- Task directions -
The finished copy must match the records exactly, except that it contains no pictures.

Collected data
━━━━━━━━━━

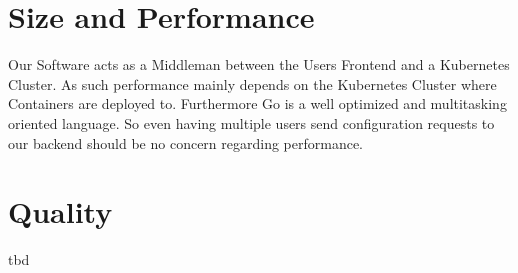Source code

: \documentclass[a4paper,12pt,chapterprefix=false,bibliography=totoc,listof=totoc,]{scrreprt}
\begin{document}


\chapter{Size and Performance}
Our Software acts as a Middleman between the Users Frontend and a Kubernetes Cluster. As such performance mainly depends on the Kubernetes Cluster where Containers are deployed to. Furthermore Go is a well optimized and multitasking oriented language. So even having multiple users send configuration requests to our backend should be no concern regarding performance.

\chapter{Quality}

\gls{tbd}
\end{document}
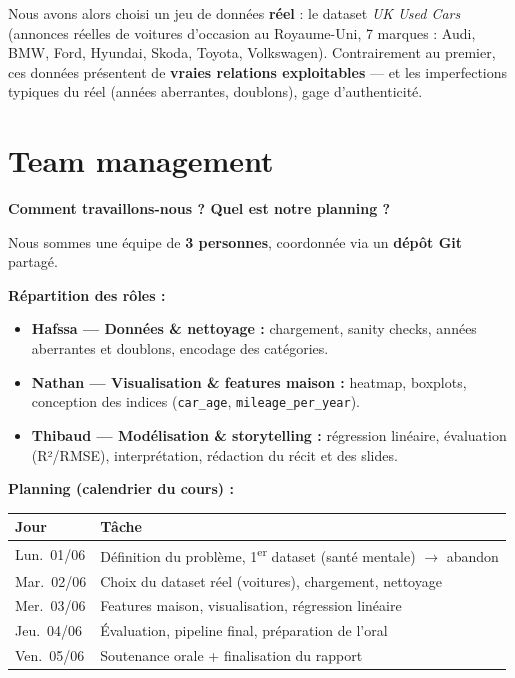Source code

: \documentclass[11pt,a4paper]{article}
\begin{document}
Nous avons alors choisi un jeu de données \textbf{réel} : le dataset \textit{UK Used
Cars} (annonces réelles de voitures d'occasion au Royaume-Uni, 7 marques : Audi, BMW,
Ford, Hyundai, Skoda, Toyota, Volkswagen). Contrairement au premier, ces données
présentent de \textbf{vraies relations exploitables} --- et les imperfections typiques du
réel (années aberrantes, doublons), gage d'authenticité.

\section{Team management}

\noindent\textbf{Comment travaillons-nous ? Quel est notre planning ?}

\medskip
Nous sommes une équipe de \textbf{3 personnes}, coordonnée via un \textbf{dépôt Git}
partagé.

\medskip
\noindent\textbf{Répartition des rôles :}
\begin{itemize}[nosep,leftmargin=1.4em]
  \item \textbf{Hafssa --- Données \& nettoyage :} chargement, sanity checks, années
    aberrantes et doublons, encodage des catégories.
  \item \textbf{Nathan --- Visualisation \& features maison :} heatmap, boxplots,
    conception des indices (\texttt{car\_age}, \texttt{mileage\_per\_year}).
  \item \textbf{Thibaud --- Modélisation \& storytelling :} régression linéaire,
    évaluation (R²/RMSE), interprétation, rédaction du récit et des slides.
\end{itemize}

\medskip
\noindent\textbf{Planning (calendrier du cours) :}
\begin{center}
\begin{tabular}{@{}ll@{}}
  \toprule
  \textbf{Jour} & \textbf{Tâche} \\
  \midrule
  Lun.\ 01/06 & Définition du problème, 1\textsuperscript{er} dataset (santé mentale) $\to$ abandon \\
  Mar.\ 02/06 & Choix du dataset réel (voitures), chargement, nettoyage \\
  Mer.\ 03/06 & Features maison, visualisation, régression linéaire \\
  Jeu.\ 04/06 & Évaluation, pipeline final, préparation de l'oral \\
  Ven.\ 05/06 & Soutenance orale + finalisation du rapport \\
  \bottomrule
\end{tabular}
\end{center}
\end{document}
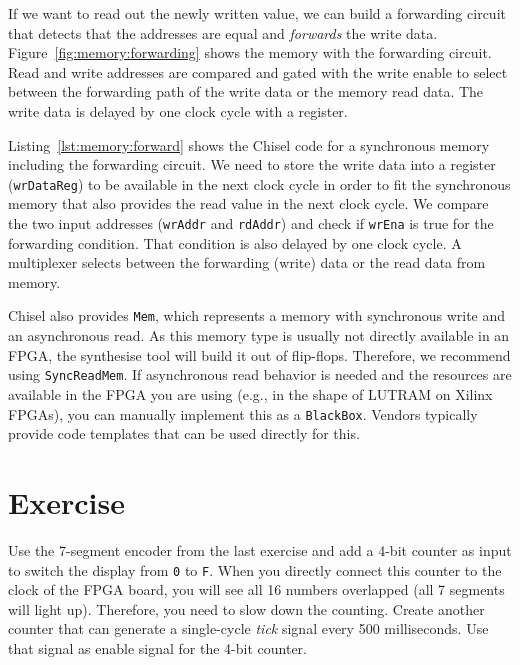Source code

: \documentclass[%
    10pt,
    headinclude, footexclude,
    openright, %
    notitlepage,
    cleardoubleempty,
    headsepline,
    pointlessnumbers,
    bibtotoc, idxtotoc,
    ]{scrbook}
\newcommand{\code}[1]{{\small{\texttt{#1}}}}
\begin{document}
If we want to read out the newly written value, we can build a forwarding
circuit that detects that the addresses are equal and \emph{forwards} the
write data. Figure~\ref{fig:memory:forwarding} shows the memory with
the forwarding circuit. Read and write addresses are compared and gated with
the write enable to select between the forwarding path of the write data or the
memory read data. The write data is delayed by one clock cycle with a register.

Listing~\ref{lst:memory:forward} shows the Chisel code for a synchronous memory
including the forwarding circuit. We need to store the write data into a register
(\code{wrDataReg}) to be available in the next clock cycle in order to fit
the synchronous memory that also provides the read value in the next clock
cycle.
We compare the two input addresses (\code{wrAddr} and \code{rdAddr})
and check if \code{wrEna} is true for the forwarding condition.
That condition is also delayed by one clock cycle.
A multiplexer selects between the forwarding (write) data or the read
data from memory.


Chisel also provides \code{Mem}, which represents a memory with synchronous
write and an asynchronous read. As this memory type is usually not directly available
in an FPGA, the synthesise tool will build it out of flip-flops.
Therefore, we recommend using \code{SyncReadMem}. If asynchronous read behavior is needed and
the resources are available in the FPGA you are using (e.g., in the shape of LUTRAM on Xilinx
FPGAs), you can manually implement this as a \code{BlackBox}. Vendors typically provide
code templates that can be used directly for this.


\section{Exercise}

Use the 7-segment encoder from the last exercise and add a 4-bit counter as input
to switch the display from \code{0} to \code{F}. When you directly connect this
counter to the clock of the FPGA board, you will see all 16 numbers
overlapped (all 7 segments will light up).
Therefore, you need to slow down the counting. Create another
counter that can generate a single-cycle \emph{tick} signal every 500 milliseconds.
Use that signal as enable signal for the 4-bit counter.
\end{document}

━━━━━━━━━━

- Solution -
Source code

: \documentclass[a4paper,12pt,chapterprefix=false,bibliography=totoc,listof=totoc,]{scrreprt}
\begin{document}


\chapter{Size and Performance}
Our Software acts as a Middleman between the Users Frontend and a Kubernetes Cluster. As such performance mainly depends on the Kubernetes Cluster where Containers are deployed to. Furthermore Go is a well optimized and multitasking oriented language. So even having multiple users send configuration requests to our backend should be no concern regarding performance.

\chapter{Quality}

\gls{tbd}
\end{document}
Source code

: \documentclass[11pt,a4paper]{article}
\begin{document}
Nous avons alors choisi un jeu de données \textbf{réel} : le dataset \textit{UK Used
Cars} (annonces réelles de voitures d'occasion au Royaume-Uni, 7 marques : Audi, BMW,
Ford, Hyundai, Skoda, Toyota, Volkswagen). Contrairement au premier, ces données
présentent de \textbf{vraies relations exploitables} --- et les imperfections typiques du
réel (années aberrantes, doublons), gage d'authenticité.

\section{Team management}

\noindent\textbf{Comment travaillons-nous ? Quel est notre planning ?}

\medskip
Nous sommes une équipe de \textbf{3 personnes}, coordonnée via un \textbf{dépôt Git}
partagé.

\medskip
\noindent\textbf{Répartition des rôles :}
\begin{itemize}[nosep,leftmargin=1.4em]
  \item \textbf{Hafssa --- Données \& nettoyage :} chargement, sanity checks, années
    aberrantes et doublons, encodage des catégories.
  \item \textbf{Nathan --- Visualisation \& features maison :} heatmap, boxplots,
    conception des indices (\texttt{car\_age}, \texttt{mileage\_per\_year}).
  \item \textbf{Thibaud --- Modélisation \& storytelling :} régression linéaire,
    évaluation (R²/RMSE), interprétation, rédaction du récit et des slides.
\end{itemize}

\medskip
\noindent\textbf{Planning (calendrier du cours) :}
\begin{center}
\begin{tabular}{@{}ll@{}}
  \toprule
  \textbf{Jour} & \textbf{Tâche} \\
  \midrule
  Lun.\ 01/06 & Définition du problème, 1\textsuperscript{er} dataset (santé mentale) $\to$ abandon \\
  Mar.\ 02/06 & Choix du dataset réel (voitures), chargement, nettoyage \\
  Mer.\ 03/06 & Features maison, visualisation, régression linéaire \\
  Jeu.\ 04/06 & Évaluation, pipeline final, préparation de l'oral \\
  Ven.\ 05/06 & Soutenance orale + finalisation du rapport \\
  \bottomrule
\end{tabular}
\end{center}
\end{document}
Source code

: \documentclass[%
    10pt,
    headinclude, footexclude,
    openright, %
    notitlepage,
    cleardoubleempty,
    headsepline,
    pointlessnumbers,
    bibtotoc, idxtotoc,
    ]{scrbook}
\newcommand{\code}[1]{{\small{\texttt{#1}}}}
\begin{document}
If we want to read out the newly written value, we can build a forwarding
circuit that detects that the addresses are equal and \emph{forwards} the
write data. Figure~\ref{fig:memory:forwarding} shows the memory with
the forwarding circuit. Read and write addresses are compared and gated with
the write enable to select between the forwarding path of the write data or the
memory read data. The write data is delayed by one clock cycle with a register.

Listing~\ref{lst:memory:forward} shows the Chisel code for a synchronous memory
including the forwarding circuit. We need to store the write data into a register
(\code{wrDataReg}) to be available in the next clock cycle in order to fit
the synchronous memory that also provides the read value in the next clock
cycle.
We compare the two input addresses (\code{wrAddr} and \code{rdAddr})
and check if \code{wrEna} is true for the forwarding condition.
That condition is also delayed by one clock cycle.
A multiplexer selects between the forwarding (write) data or the read
data from memory.


Chisel also provides \code{Mem}, which represents a memory with synchronous
write and an asynchronous read. As this memory type is usually not directly available
in an FPGA, the synthesise tool will build it out of flip-flops.
Therefore, we recommend using \code{SyncReadMem}. If asynchronous read behavior is needed and
the resources are available in the FPGA you are using (e.g., in the shape of LUTRAM on Xilinx
FPGAs), you can manually implement this as a \code{BlackBox}. Vendors typically provide
code templates that can be used directly for this.


\section{Exercise}

Use the 7-segment encoder from the last exercise and add a 4-bit counter as input
to switch the display from \code{0} to \code{F}. When you directly connect this
counter to the clock of the FPGA board, you will see all 16 numbers
overlapped (all 7 segments will light up).
Therefore, you need to slow down the counting. Create another
counter that can generate a single-cycle \emph{tick} signal every 500 milliseconds.
Use that signal as enable signal for the 4-bit counter.
\end{document}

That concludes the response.